Using persuasive language is central to consistently carrying out successful sales efforts. Approaching prospects with some bumbling, inarticulate, lazy, passive jumble of words can stifle any sales pitch — regardless of the product or service behind it.
As a salesperson, you need to have some tact and gusto to what you say — and there are certain words and phrases you can use to build the kind of sales vocabulary that will help you see the results you need.
Here, we’ll take a look at some of the most persuasive words eloquent, productive reps incorporate into their sales messaging and pitch language.
1. Your Prospect’s Name
No one wants to be addressed as “To Whom It May Concern.” Think about it. Could you ever apply that in real life? Imagine trying to grab someone’s attention by yelling, “Hey! Whom it may concern, I have something to run by you!”

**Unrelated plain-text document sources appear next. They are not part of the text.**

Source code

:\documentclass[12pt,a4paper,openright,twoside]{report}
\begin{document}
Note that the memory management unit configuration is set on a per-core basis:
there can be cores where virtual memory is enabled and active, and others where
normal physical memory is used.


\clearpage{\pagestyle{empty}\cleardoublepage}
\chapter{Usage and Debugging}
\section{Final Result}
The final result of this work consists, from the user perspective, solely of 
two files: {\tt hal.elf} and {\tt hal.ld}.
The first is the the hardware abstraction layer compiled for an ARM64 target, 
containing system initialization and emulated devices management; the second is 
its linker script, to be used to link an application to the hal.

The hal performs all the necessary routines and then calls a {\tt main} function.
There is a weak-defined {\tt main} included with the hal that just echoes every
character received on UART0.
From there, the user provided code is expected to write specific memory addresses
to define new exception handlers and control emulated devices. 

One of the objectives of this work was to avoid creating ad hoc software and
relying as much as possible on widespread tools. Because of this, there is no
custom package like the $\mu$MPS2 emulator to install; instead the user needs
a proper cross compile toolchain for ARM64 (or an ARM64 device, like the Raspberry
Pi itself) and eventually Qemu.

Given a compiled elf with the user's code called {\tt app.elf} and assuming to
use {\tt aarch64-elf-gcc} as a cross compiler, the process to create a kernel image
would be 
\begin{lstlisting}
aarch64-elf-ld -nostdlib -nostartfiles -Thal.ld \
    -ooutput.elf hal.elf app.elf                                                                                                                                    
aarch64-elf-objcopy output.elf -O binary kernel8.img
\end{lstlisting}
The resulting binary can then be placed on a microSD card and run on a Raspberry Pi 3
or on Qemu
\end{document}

Add a personal edge to your sales outreach by including your prospect’s name. That can give you more of a foot in the door than addressing them with something impersonal or distant.

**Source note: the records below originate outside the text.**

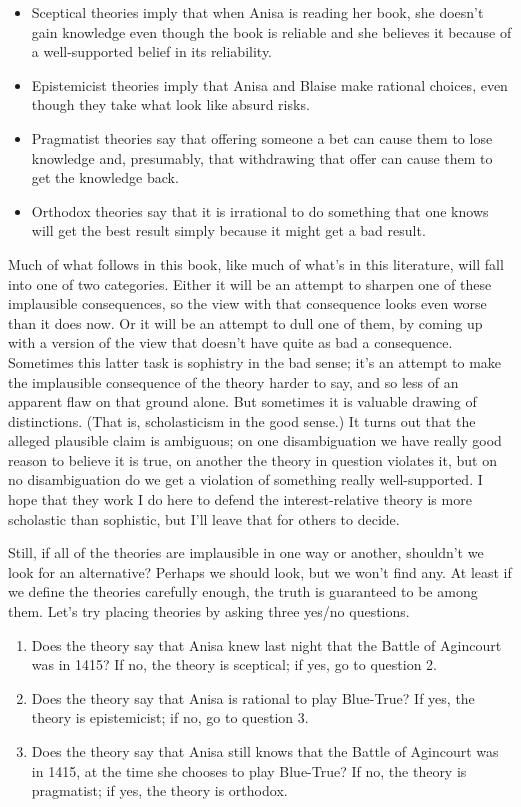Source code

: \documentclass[11pt,]{book}
\providecommand{\tightlist}{%
  \setlength{\itemsep}{0pt}\setlength{\parskip}{0pt}}
\begin{document}
\begin{itemize}
\tightlist
\item
  Sceptical theories imply that when Anisa is reading her book, she doesn't gain knowledge even though the book is reliable and she believes it because of a well-supported belief in its reliability.
\item
  Epistemicist theories imply that Anisa and Blaise make rational choices, even though they take what look like absurd risks.
\item
  Pragmatist theories say that offering someone a bet can cause them to lose knowledge and, presumably, that withdrawing that offer can cause them to get the knowledge back.
\item
  Orthodox theories say that it is irrational to do something that one knows will get the best result simply because it might get a bad result.
\end{itemize}

Much of what follows in this book, like much of what's in this literature, will fall into one of two categories. Either it will be an attempt to sharpen one of these implausible consequences, so the view with that consequence looks even worse than it does now. Or it will be an attempt to dull one of them, by coming up with a version of the view that doesn't have quite as bad a consequence. Sometimes this latter task is sophistry in the bad sense; it's an attempt to make the implausible consequence of the theory harder to say, and so less of an apparent flaw on that ground alone. But sometimes it is valuable drawing of distinctions. (That is, scholasticism in the good sense.) It turns out that the alleged plausible claim is ambiguous; on one disambiguation we have really good reason to believe it is true, on another the theory in question violates it, but on no disambiguation do we get a violation of something really well-supported. I hope that they work I do here to defend the interest-relative theory is more scholastic than sophistic, but I'll leave that for others to decide.

Still, if all of the theories are implausible in one way or another, shouldn't we look for an alternative? Perhaps we should look, but we won't find any. At least if we define the theories carefully enough, the truth is guaranteed to be among them. Let's try placing theories by asking three yes/no questions.

\begin{enumerate}
\def\labelenumi{\arabic{enumi}.}
\tightlist
\item
  Does the theory say that Anisa knew last night that the Battle of Agincourt was in 1415? If no, the theory is sceptical; if yes, go to question 2.
\item
  Does the theory say that Anisa is rational to play Blue-True? If yes, the theory is epistemicist; if no, go to question 3.
\item
  Does the theory say that Anisa still knows that the Battle of Agincourt was in 1415, at the time she chooses to play Blue-True? If no, the theory is pragmatist; if yes, the theory is orthodox.
\end{enumerate}
\end{document}
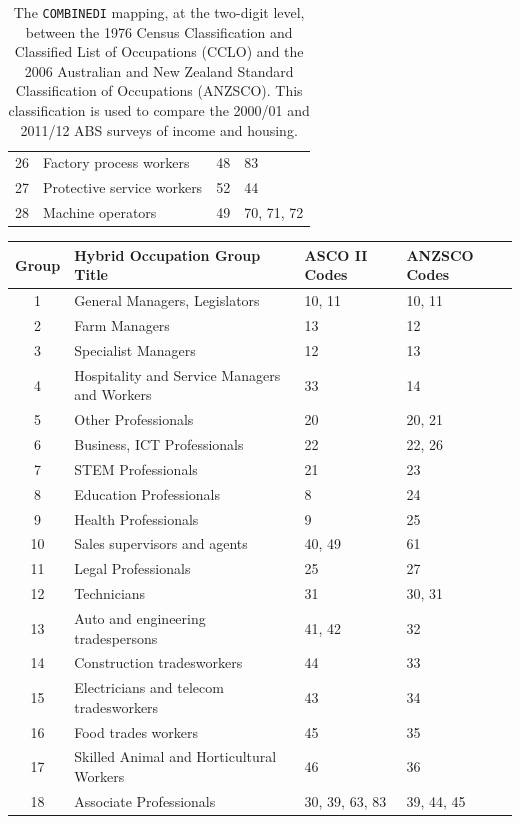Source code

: \begin{table}
\begin{tabular}{clll}
  26 & Factory process workers & 48 & 83 \\ 
  27 & Protective service workers & 52 & 44 \\ 
  28 & Machine operators & 49 & 70, 71, 72 \\ 
   \hline
\end{tabular}
\caption{The {\tt COMBINEDI} mapping, at the two-digit level, between the 1976 Census Classification and Classified List of Occupations (CCLO) and the 2006 Australian and New Zealand Standard Classification of Occupations (ANZSCO). This classification is used to compare the 2000/01 and 2011/12 ABS surveys of income and housing.}
\label{tab:combined1}
\end{table}

\begin{table}
\centering
\begin{tabular}{clll}
  \hline
{\bf Group} & {\bf Hybrid Occupation Group Title} & {\bf ASCO II Codes} & {\bf ANZSCO Codes} \\ 
  \hline
  1 & General Managers, Legislators & 10, 11 & 10, 11 \\ 
  2 & Farm Managers & 13 & 12 \\ 
  3 & Specialist Managers & 12 & 13 \\ 
  4 & Hospitality and Service Managers and Workers & 33 & 14 \\ 
  5 & Other Professionals & 20 & 20, 21 \\ 
  6 & Business, ICT Professionals & 22 & 22, 26 \\ 
  7 & STEM Professionals & 21 & 23 \\ 
  8 & Education Professionals & 8 & 24 \\ 
  9 & Health Professionals & 9 & 25 \\ 
  10 & Sales supervisors and agents & 40, 49 & 61 \\ 
  11 & Legal Professionals & 25 & 27 \\ 
  12 & Technicians & 31 & 30, 31 \\ 
  13 & Auto and engineering tradespersons & 41, 42 & 32 \\ 
  14 & Construction tradesworkers & 44 & 33 \\ 
  15 & Electricians and telecom tradesworkers & 43 & 34 \\ 
  16 & Food trades workers & 45 & 35 \\ 
  17 & Skilled Animal and Horticultural Workers & 46 & 36 \\ 
  18 & Associate Professionals & 30, 39, 63, 83 & 39, 44, 45 \\ 

\end{tabular}
\end{table}
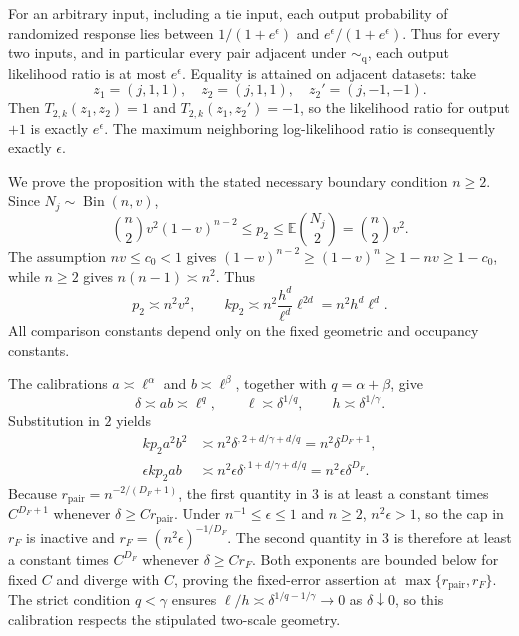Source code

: For an arbitrary input, including a tie input, each output probability of randomized response lies between \(1/(1+e^\epsilon)\) and \(e^\epsilon/(1+e^\epsilon)\).  Thus for every two inputs, and in particular every pair adjacent under \(\sim_{\mathrm q}\), each output likelihood ratio is at most \(e^\epsilon\).  Equality is attained on adjacent datasets: take
\[
 z_1=(j,1,1),\quad z_2=(j,1,1),\quad z_2'=(j,-1,-1).
\]
Then \(T_{2,k}(z_1,z_2)=1\) and \(T_{2,k}(z_1,z_2')=-1\), so the likelihood ratio for output \(+1\) is exactly \(e^\epsilon\).  The maximum neighboring log-likelihood ratio is consequently exactly \(\epsilon\).

We prove the proposition with the stated necessary boundary condition \(n\ge2\).  Since \(N_j\sim\operatorname{Bin}(n,v)\),
\[
 \binom n2v^2(1-v)^{n-2}
 \le p_2
 \le \mathbb E\binom{N_j}{2}=\binom n2v^2. \tag{1}
\]
The assumption \(nv\le c_0<1\) gives
\((1-v)^{n-2}\ge(1-v)^n\ge1-nv\ge1-c_0\), while \(n\ge2\) gives \(n(n-1)\asymp n^2\).  Thus
\[
 p_2\asymp n^2v^2,
 \qquad
 kp_2\asymp n^2\frac{h^d}{\ell^d}\ell^{2d}
 =n^2h^d\ell^d. \tag{2}
\]
All comparison constants depend only on the fixed geometric and occupancy constants.

The calibrations \(a\asymp\ell^\alpha\) and \(b\asymp\ell^\beta\), together with \(q=\alpha+\beta\), give
\[
 \delta\asymp ab\asymp\ell^q,
 \qquad
 \ell\asymp\delta^{1/q},
 \qquad
 h\asymp\delta^{1/\gamma}.
\]
Substitution in \(2\) yields
\[
 \begin{aligned}
 kp_2a^2b^2
 &\asymp n^2\delta^{,2+d/\gamma+d/q}
   =n^2\delta^{D_F+1},\\
 \epsilon kp_2ab
 &\asymp n^2\epsilon\delta^{,1+d/\gamma+d/q}
   =n^2\epsilon\delta^{D_F}. \tag{3}
 \end{aligned}
\]
Because \(r_{\mathrm{pair}}=n^{-2/(D_F+1)}\), the first quantity in \(3\) is at least a constant times \(C^{D_F+1}\) whenever \(\delta\ge Cr_{\mathrm{pair}}\).  Under \(n^{-1}\le\epsilon\le1\) and \(n\ge2\), \(n^2\epsilon>1\), so the cap in \(r_F\) is inactive and \(r_F=(n^2\epsilon)^{-1/D_F}\).  The second quantity in \(3\) is therefore at least a constant times \(C^{D_F}\) whenever \(\delta\ge Cr_F\).  Both exponents are bounded below for fixed \(C\) and diverge with \(C\), proving the fixed-error assertion at \(\max\{r_{\mathrm{pair}},r_F\}\).  The strict condition \(q<\gamma\) ensures
\(\ell/h\asymp\delta^{1/q-1/\gamma}\to0\) as \(\delta\downarrow0\), so this calibration respects the stipulated two-scale geometry.

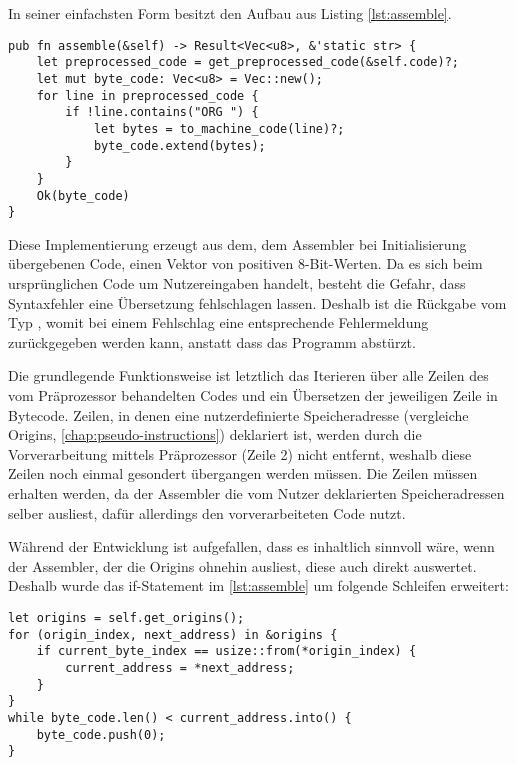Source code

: In seiner einfachsten Form besitzt  den Aufbau aus Listing \ref{lst:assemble}.

\begin{listing}[ht]
\begin{verbatim}
pub fn assemble(&self) -> Result<Vec<u8>, &'static str> {
	let preprocessed_code = get_preprocessed_code(&self.code)?;
	let mut byte_code: Vec<u8> = Vec::new();
    for line in preprocessed_code {
        if !line.contains("ORG ") {
	        let bytes = to_machine_code(line)?;
            byte_code.extend(bytes);
        }
    }
    Ok(byte_code)
}
\end{verbatim}
\label{lst:assemble}
\end{listing}

Diese Implementierung erzeugt aus dem, dem Assembler bei Initialisierung übergebenen Code, einen Vektor von positiven 8-Bit-Werten. Da es sich beim ursprünglichen Code um Nutzereingaben handelt, besteht die Gefahr, dass Syntaxfehler eine Übersetzung fehlschlagen lassen. Deshalb ist die Rückgabe vom Typ , womit bei einem Fehlschlag eine entsprechende Fehlermeldung zurückgegeben werden kann, anstatt dass das Programm abstürzt.

Die grundlegende Funktionsweise ist letztlich das Iterieren über alle Zeilen des vom Präprozessor behandelten Codes und ein Übersetzen der jeweiligen Zeile in Bytecode. Zeilen, in denen eine nutzerdefinierte Speicheradresse (vergleiche Origins, \ref{chap:pseudo-instructions}) deklariert ist, werden durch die Vorverarbeitung mittels Präprozessor (Zeile 2) nicht entfernt, weshalb diese Zeilen noch einmal gesondert übergangen werden müssen. Die Zeilen müssen erhalten werden, da der Assembler die vom Nutzer deklarierten Speicheradressen selber ausliest, dafür allerdings den vorverarbeiteten Code nutzt.

Während der Entwicklung ist aufgefallen, dass es inhaltlich sinnvoll wäre, wenn der Assembler, der die Origins ohnehin ausliest, diese auch direkt auswertet. Deshalb wurde das if-Statement im \ref{lst:assemble} um folgende Schleifen erweitert:

\begin{listing}[ht]
\begin{verbatim}
let origins = self.get_origins();
for (origin_index, next_address) in &origins {
	if current_byte_index == usize::from(*origin_index) {
        current_address = *next_address;
    }
}
while byte_code.len() < current_address.into() {
    byte_code.push(0);
}
\end{verbatim}
\end{listing}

As a salesperson, you need to speak with conviction. If you want your prospects to listen and believe what you say, you have to say it with your chest. Speaking with affirmative terms like “yes” helps that case. They project confidence and authority, and exactly zero prospects have ever listened intently to a sales rep who lacked those traits.
You need to address prospects with a certain degree of familiarity. That doesn’t necessarily mean talking to them like they’re your best friends — but you can’t speak to them too stiffly or distantly either.

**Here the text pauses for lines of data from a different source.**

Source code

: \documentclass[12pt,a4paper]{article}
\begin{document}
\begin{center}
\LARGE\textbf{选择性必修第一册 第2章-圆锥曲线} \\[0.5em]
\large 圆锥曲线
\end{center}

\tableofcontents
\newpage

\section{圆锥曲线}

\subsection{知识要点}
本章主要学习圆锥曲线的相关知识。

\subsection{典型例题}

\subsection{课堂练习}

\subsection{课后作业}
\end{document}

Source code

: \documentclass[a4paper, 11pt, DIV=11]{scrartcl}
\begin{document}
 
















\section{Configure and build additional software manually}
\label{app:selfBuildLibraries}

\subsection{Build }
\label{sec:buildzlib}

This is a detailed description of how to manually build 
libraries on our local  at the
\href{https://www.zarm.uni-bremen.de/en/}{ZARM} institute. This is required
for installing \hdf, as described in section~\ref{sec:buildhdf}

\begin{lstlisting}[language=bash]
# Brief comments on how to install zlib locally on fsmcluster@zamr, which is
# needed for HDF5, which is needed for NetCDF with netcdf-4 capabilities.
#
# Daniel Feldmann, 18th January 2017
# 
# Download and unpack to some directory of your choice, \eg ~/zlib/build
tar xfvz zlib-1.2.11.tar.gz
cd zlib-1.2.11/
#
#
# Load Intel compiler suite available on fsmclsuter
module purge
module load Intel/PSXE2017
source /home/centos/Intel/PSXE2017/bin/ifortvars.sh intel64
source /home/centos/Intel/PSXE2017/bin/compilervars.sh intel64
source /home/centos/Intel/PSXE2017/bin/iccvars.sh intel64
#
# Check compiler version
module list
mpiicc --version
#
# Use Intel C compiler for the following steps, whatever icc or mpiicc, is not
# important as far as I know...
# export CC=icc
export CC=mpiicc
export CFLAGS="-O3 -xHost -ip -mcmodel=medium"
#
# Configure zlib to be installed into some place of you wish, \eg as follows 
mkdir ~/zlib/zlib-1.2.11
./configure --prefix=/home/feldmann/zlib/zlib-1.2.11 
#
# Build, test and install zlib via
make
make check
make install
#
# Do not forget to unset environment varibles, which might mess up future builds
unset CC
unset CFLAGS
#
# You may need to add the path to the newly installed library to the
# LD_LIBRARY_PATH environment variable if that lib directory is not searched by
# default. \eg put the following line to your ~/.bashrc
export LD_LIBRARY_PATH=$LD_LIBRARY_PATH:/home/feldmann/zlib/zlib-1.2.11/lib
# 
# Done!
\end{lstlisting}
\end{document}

Strike a middle ground with language like “you.” Be pointed in how you capture their attention. Address them personally, and let them feel like you’ve tailored this outreach to suit their specific needs.
Most — if not all — of your prospects won’t be sold on your initial pitch without any further explanation of your offering’s benefits. Qualifying their needs with a compellingly placed “because” can give them the perspective they need to want to learn more. If you don’t touch on the why no one will be sold on the what.
Several prospects naturally gravitate towards novel solutions. Everyone is looking for new answers to conventional problems. If you can articulate that your offering is every bit as fresh as it is effective, you can pique interest and engage prospects. Be mindful of how you use words like “new” though. There’s a fine line between novel and gimmicky.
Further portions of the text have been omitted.